On Thursday, news made the rounds that Senate President Bukola Saraki had allegedly fired 98 of his 300 staff, starting social media discussion on what Saraki needs 300 staff for.
While briefing journalists on Thursday, Saraki’s Special Adviser on Media and Publicity, Yusuph Olaniyonu confirmed that some staff were let go, adding that most of the officials affected were those posted from the National Assembly Service Commission (NASC), who were deployed back to the service.
Olaniyonu said the move is not to cut cost, but to increase efficiency of the office, and also determine who will fit into Saraki’s plan for the Senate.
PUNCH reports that he declined commenting on the number of aides fired.
“It is entirely his (Saraki’s) discretion to determine who works with him, those who are helping his agenda, and those areas where gaps need to be filled. This is important for the efficiency of the office.
It is not a negative thing; it is to ensure that the office is more invigorated and better positioned. It is possible some new people may also be joining in areas lapses have been observed.

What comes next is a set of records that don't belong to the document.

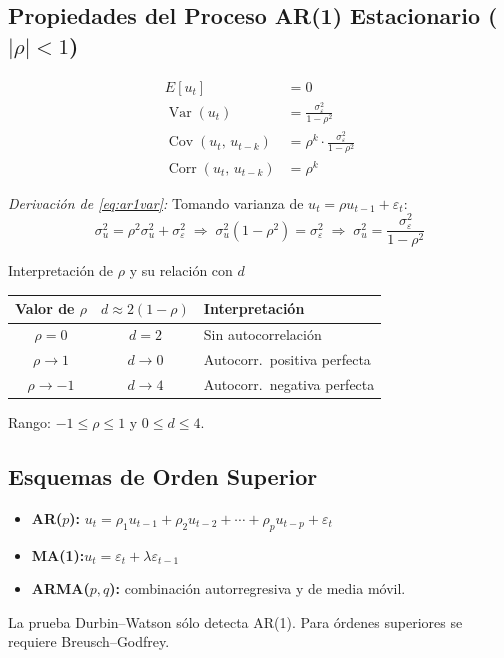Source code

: \documentclass[11pt, letterpaper]{article}
\begin{document}
\subsection{Propiedades del Proceso AR(1) Estacionario ($|\rho|<1$)}

\begin{align}
  E[u_t] &= 0 \label{eq:ar1mean}\\[4pt]
  \operatorname{Var}(u_t) &= \frac{\sigma_\varepsilon^2}{1-\rho^2}
    \label{eq:ar1var}\\[4pt]
  \operatorname{Cov}(u_t,\, u_{t-k}) &= \rho^k \cdot
    \frac{\sigma_\varepsilon^2}{1-\rho^2}
    \label{eq:ar1cov}\\[4pt]
  \operatorname{Corr}(u_t,\, u_{t-k}) &= \rho^k
    \label{eq:ar1corr}
\end{align}

\noindent\textit{Derivaci\'on de \eqref{eq:ar1var}:}
Tomando varianza de $u_t = \rho u_{t-1}+\varepsilon_t$:
\[
  \sigma_u^2 = \rho^2\sigma_u^2 + \sigma_\varepsilon^2
  \;\Rightarrow\;
  \sigma_u^2(1-\rho^2) = \sigma_\varepsilon^2
  \;\Rightarrow\;
  \sigma_u^2 = \frac{\sigma_\varepsilon^2}{1-\rho^2}
\]

\begin{nota}{Interpretaci\'on de $\rho$ y su relaci\'on con $d$}
\begin{center}
\begin{tabular}{ccl}
\toprule
\textbf{Valor de $\rho$} & $d \approx 2(1-\rho)$ & \textbf{Interpretaci\'on}\\
\midrule
$\rho = 0$    & $d = 2$ & Sin autocorrelaci\'on\\
$\rho \to 1$  & $d \to 0$ & Autocorr.\ positiva perfecta\\
$\rho \to -1$ & $d \to 4$ & Autocorr.\ negativa perfecta\\
\bottomrule
\end{tabular}
\end{center}
Rango: $-1 \leq \rho \leq 1$ y $0 \leq d \leq 4$.
\end{nota}

\subsection{Esquemas de Orden Superior}

\begin{itemize}
  \item \textbf{AR($p$):}\quad
    $u_t = \rho_1 u_{t-1} + \rho_2 u_{t-2} + \cdots + \rho_p u_{t-p} + \varepsilon_t$
  \item \textbf{MA(1):}\quad $u_t = \varepsilon_t + \lambda\varepsilon_{t-1}$
  \item \textbf{ARMA($p,q$):} combinaci\'on autorregresiva y de media m\'ovil.
\end{itemize}
La prueba Durbin--Watson s\'olo detecta AR(1). Para \'ordenes superiores se
requiere Breusch--Godfrey.
\end{document}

It is good for a public official like the Senate President to have given everybody the opportunity to serve. The last 26 months were good enough to determine who would fit into his agenda for the next 22 months of the lifespan of this Senate.
The restructuring that has just taken place on the workforce in the Office of the Senate President being reported as mass sacking in the media was meant to reposition the office for service delivery, the outcome of which has affected three categories of members of staff in different ways.
The first category of workers are those that have been found capable and competent to continue with their job, like all the entire members of the media unit.
The second category of workers are those earlier seconded from the National Assembly bureaucracy to serve in the Office of the Senate President but now directed to go back to their civil service job, like the Head of Administration, Folashade Adigun.
The third category of workers are those whose services within the last two years were not all that satisfactory in the eye of the committee set up by the Senate President to carry out the repositioning exercise of his office,” Olaniyonu said.
The Senate President had directed that a “comprehensive human resource audit” be carried out in his office in December 2016.